At this point, you may think that the crux of the science of economics and finance would be to devise ways to preserve the purchasing power of a currency… and you would be spectacularly wrong.

The reason we’ve moved from value based currencies to fiat money is because the institution of power within a society must be free to manipulate the currency in order to pursue what is perceived to be their “legitimate” raison d’etat . It cannot be otherwise. If that were not so, then we could make do with some type of currency that derives its value directly from the underlying economy. In a metal monetary system for example, the monetary base can only be expanded by employing people, machinery and time in order to locate, extract, convey, refine and distribute more metal. Thus in a metal based monetary system, the monetary base can only be expanded by expanding the underlying economy. But a fiat monetary system has no similar material or temporal constraints because the money is created by political decree without any reference to the economy. Sure, politicians and bankers fall over each other to show that monetary policy is sensible and grounded but empirical evidence shows otherwise. A typical case of being better off by watching what they do rather than what they say.

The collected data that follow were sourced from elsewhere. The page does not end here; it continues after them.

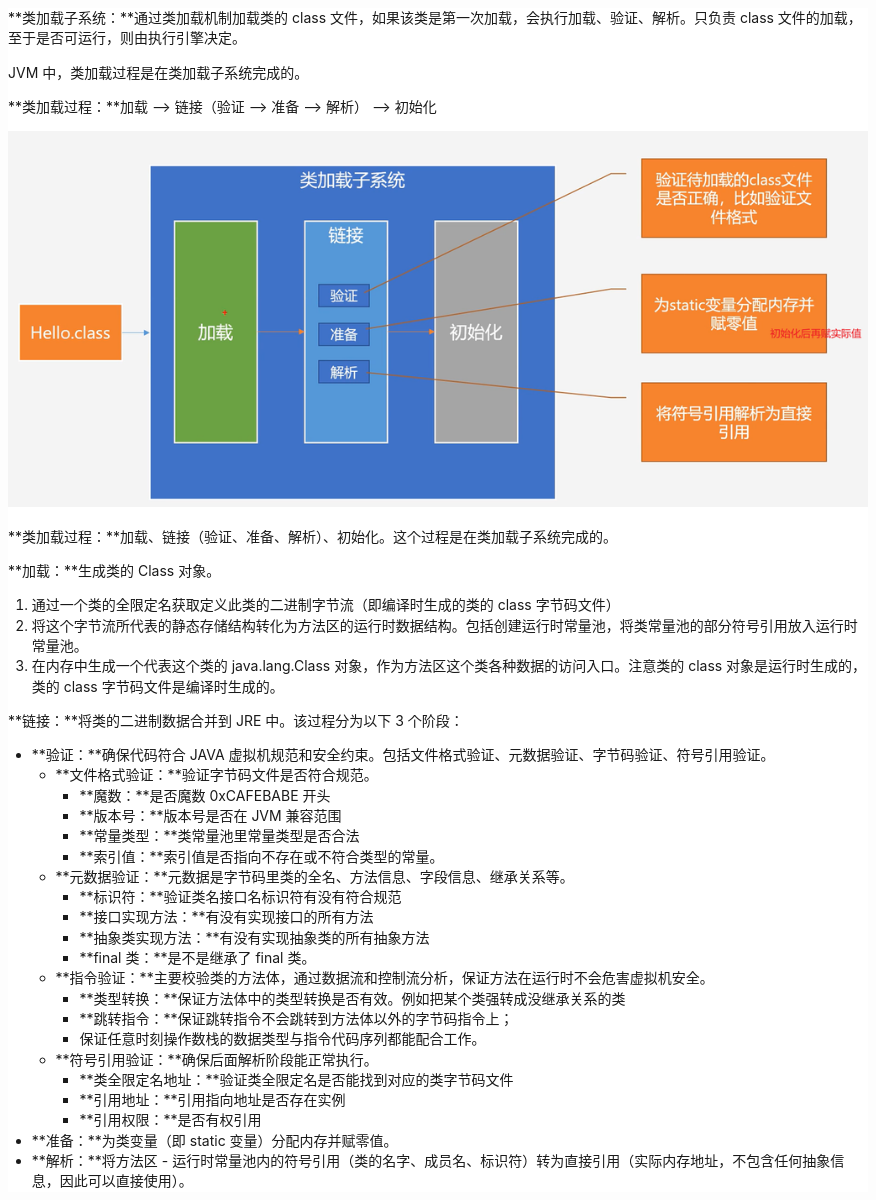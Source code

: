 **类加载子系统：**通过类加载机制加载类的 class 文件，如果该类是第一次加载，会执行加载、验证、解析。只负责 class 文件的加载，至于是否可运行，则由执行引擎决定。

JVM 中，类加载过程是在类加载子系统完成的。

**类加载过程：**加载 --> 链接（验证 --> 准备 --> 解析） --> 初始化

![](<assets/1740030949837.png>)

**类加载过程：**加载、链接（验证、准备、解析）、初始化。这个过程是在类加载子系统完成的。

**加载：**生成类的 Class 对象。

1.  通过一个类的全限定名获取定义此类的二进制字节流（即编译时生成的类的 class 字节码文件）
2.  将这个字节流所代表的静态存储结构转化为方法区的运行时数据结构。包括创建运行时常量池，将类常量池的部分符号引用放入运行时常量池。
3.  在内存中生成一个代表这个类的 java.lang.Class 对象，作为方法区这个类各种数据的访问入口。注意类的 class 对象是运行时生成的，类的 class 字节码文件是编译时生成的。

**链接：**将类的二进制数据合并到 JRE 中。该过程分为以下 3 个阶段：

*   **验证：**确保代码符合 JAVA 虚拟机规范和安全约束。包括文件格式验证、元数据验证、字节码验证、符号引用验证。
    *   **文件格式验证：**验证字节码文件是否符合规范。
        *   **魔数：**是否魔数 0xCAFEBABE 开头
        *   **版本号：**版本号是否在 JVM 兼容范围
        *   **常量类型：**类常量池里常量类型是否合法
        *   **索引值：**索引值是否指向不存在或不符合类型的常量。
    *   **元数据验证：**元数据是字节码里类的全名、方法信息、字段信息、继承关系等。
        *   **标识符：**验证类名接口名标识符有没有符合规范
        *   **接口实现方法：**有没有实现接口的所有方法
        *   **抽象类实现方法：**有没有实现抽象类的所有抽象方法
        *   **final 类：**是不是继承了 final 类。
    *   **指令验证：**主要校验类的方法体，通过数据流和控制流分析，保证方法在运行时不会危害虚拟机安全。
        *   **类型转换：**保证方法体中的类型转换是否有效。例如把某个类强转成没继承关系的类
        *   **跳转指令：**保证跳转指令不会跳转到方法体以外的字节码指令上；
        *   保证任意时刻操作数栈的数据类型与指令代码序列都能配合工作。
    *   **符号引用验证：**确保后面解析阶段能正常执行。
        *   **类全限定名地址：**验证类全限定名是否能找到对应的类字节码文件
        *   **引用地址：**引用指向地址是否存在实例
        *   **引用权限：**是否有权引用
*   **准备：**为类变量（即 static 变量）分配内存并赋零值。
*   **解析：**将方法区 - 运行时常量池内的符号引用（类的名字、成员名、标识符）转为直接引用（实际内存地址，不包含任何抽象信息，因此可以直接使用）。
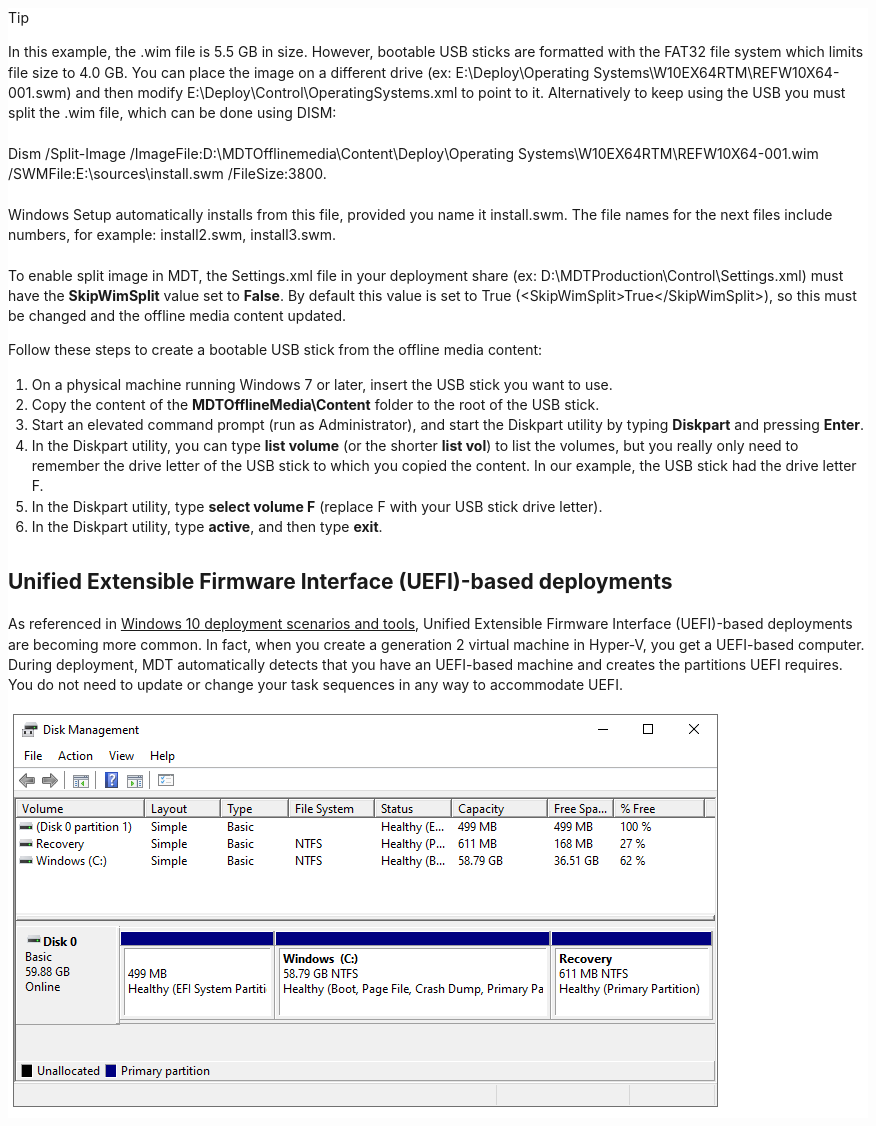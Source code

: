 >[!TIP] 
>In this example, the .wim file is 5.5 GB in size. However, bootable USB sticks are formatted with the FAT32 file system which limits file size to 4.0 GB. You can place the image on a different drive (ex: E:\Deploy\Operating Systems\W10EX64RTM\REFW10X64-001.swm) and then modify E:\Deploy\Control\OperatingSystems.xml to point to it. Alternatively to keep using the USB you must split the .wim file, which can be done using DISM: <br>&nbsp;<br>Dism /Split-Image /ImageFile:D:\MDTOfflinemedia\Content\Deploy\Operating Systems\W10EX64RTM\REFW10X64-001.wim /SWMFile:E:\sources\install.swm /FileSize:3800. <br>&nbsp;<br>Windows Setup automatically installs from this file, provided you name it install.swm. The file names for the next files include numbers, for example: install2.swm, install3.swm. <br>&nbsp;<br>To enable split image in MDT, the Settings.xml file in your deployment share (ex: D:\MDTProduction\Control\Settings.xml) must have the **SkipWimSplit** value set to **False**. By default this value is set to True (\<SkipWimSplit\>True\</SkipWimSplit\>), so this must be changed and the offline media content updated.

Follow these steps to create a bootable USB stick from the offline media content:

1.  On a physical machine running Windows 7 or later, insert the USB stick you want to use.
2.  Copy the content of the **MDTOfflineMedia\\Content** folder to the root of the USB stick.
3.  Start an elevated command prompt (run as Administrator), and start the Diskpart utility by typing **Diskpart** and pressing **Enter**.
4.  In the Diskpart utility, you can type **list volume** (or the shorter **list vol**) to list the volumes, but you really only need to remember the drive letter of the USB stick to which you copied the content. In our example, the USB stick had the drive letter F.
5.  In the Diskpart utility, type **select volume F** (replace F with your USB stick drive letter).
6.  In the Diskpart utility, type **active**, and then type **exit**.

## Unified Extensible Firmware Interface (UEFI)-based deployments

As referenced in [Windows 10 deployment scenarios and tools](https://go.microsoft.com/fwlink/p/?LinkId=619546), Unified Extensible Firmware Interface (UEFI)-based deployments are becoming more common. In fact, when you create a generation 2 virtual machine in Hyper-V, you get a UEFI-based computer. During deployment, MDT automatically detects that you have an UEFI-based machine and creates the partitions UEFI requires. You do not need to update or change your task sequences in any way to accommodate UEFI.

![figure 14](../images/mdt-07-fig16.png)
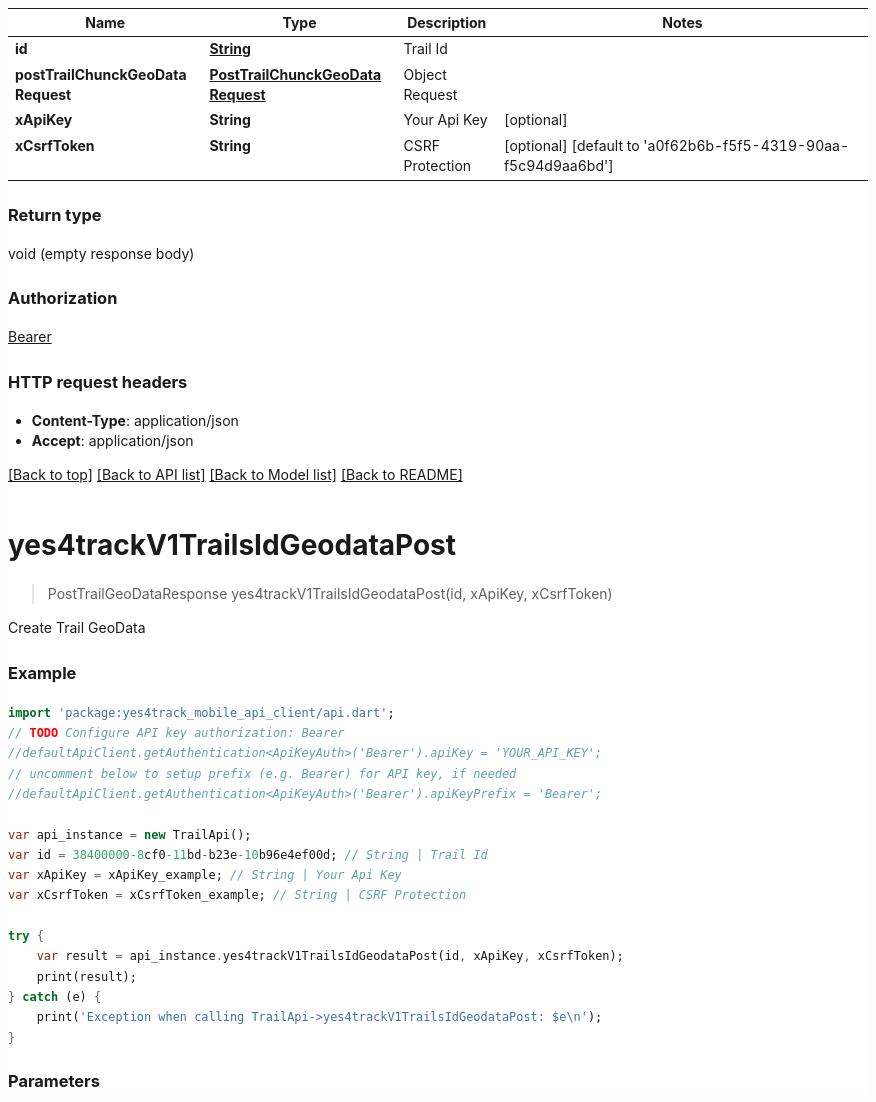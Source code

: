 Name | Type | Description  | Notes
------------- | ------------- | ------------- | -------------
 **id** | [**String**](.md)| Trail Id | 
 **postTrailChunckGeoDataRequest** | [**PostTrailChunckGeoDataRequest**](PostTrailChunckGeoDataRequest.md)| Object Request | 
 **xApiKey** | **String**| Your Api Key | [optional] 
 **xCsrfToken** | **String**| CSRF Protection | [optional] [default to 'a0f62b6b-f5f5-4319-90aa-f5c94d9aa6bd']

### Return type

void (empty response body)

### Authorization

[Bearer](../README.md#Bearer)

### HTTP request headers

 - **Content-Type**: application/json
 - **Accept**: application/json

[[Back to top]](#) [[Back to API list]](../README.md#documentation-for-api-endpoints) [[Back to Model list]](../README.md#documentation-for-models) [[Back to README]](../README.md)

# **yes4trackV1TrailsIdGeodataPost**
> PostTrailGeoDataResponse yes4trackV1TrailsIdGeodataPost(id, xApiKey, xCsrfToken)

Create Trail GeoData

### Example 
```dart
import 'package:yes4track_mobile_api_client/api.dart';
// TODO Configure API key authorization: Bearer
//defaultApiClient.getAuthentication<ApiKeyAuth>('Bearer').apiKey = 'YOUR_API_KEY';
// uncomment below to setup prefix (e.g. Bearer) for API key, if needed
//defaultApiClient.getAuthentication<ApiKeyAuth>('Bearer').apiKeyPrefix = 'Bearer';

var api_instance = new TrailApi();
var id = 38400000-8cf0-11bd-b23e-10b96e4ef00d; // String | Trail Id
var xApiKey = xApiKey_example; // String | Your Api Key
var xCsrfToken = xCsrfToken_example; // String | CSRF Protection

try { 
    var result = api_instance.yes4trackV1TrailsIdGeodataPost(id, xApiKey, xCsrfToken);
    print(result);
} catch (e) {
    print('Exception when calling TrailApi->yes4trackV1TrailsIdGeodataPost: $e\n');
}
```

### Parameters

Thus, although a fiat monetary system is more flexible and, in theory, more adaptable, when coupled with a “Democracy” the combination is certain to, eventually, obliterate the currency. Once again; there is no alternative to the logical conclusion of the combination of these two dynamics.

If you can get your head around the above, then it follows that not only is inflation necessarily exponential but it also has a mathematical limit. And here is why.

By adopting a fiat monetary system, a government implicitly chooses to artificially induce inflation into the system. Once you induce inflation the first time, you induce a rise in price level thereby inducing a rise in GDP. The amount of inflation induced the first time, will be modest compared to the gains in productivity and tangible wealth. However, as you push ever greater degrees of inflation into the system, inflation gradually becomes a greater component of GDP expansion. In so doing, you are compromising “real” GDP growth. Of course, the chances that in a “Democracy” the electorate or the politicians should advocate a reduction in spending (thus a reduction in credit creation and money supply) in anything is indeed as remote a probability as statistically possible. Therefore, the combination of fiat money and democracy will eventually obliterate a currency and, depending on other circumstances, will also bankrupt the state issuer of the reserve currency.

The problem arises by the fact that as the years go by, the inflation component of GDP growth increases till it overwhelms the number. Somewhere along the inflationary timeline, countries become “service” based economies.

Once you are a service based economy, you know that any let-up in inflation will spell doom for GDP growth.

This is the point at which government has a vested interest in closing an eye or two on practices that initially may be considered borderline legal.

Then at some point along the inflationary time line, closing both eyes on suspicious practices no longer suffices to ensure GDP growth. This is the point at which government has a vested interest in aiding and abetting blatantly illegal practices.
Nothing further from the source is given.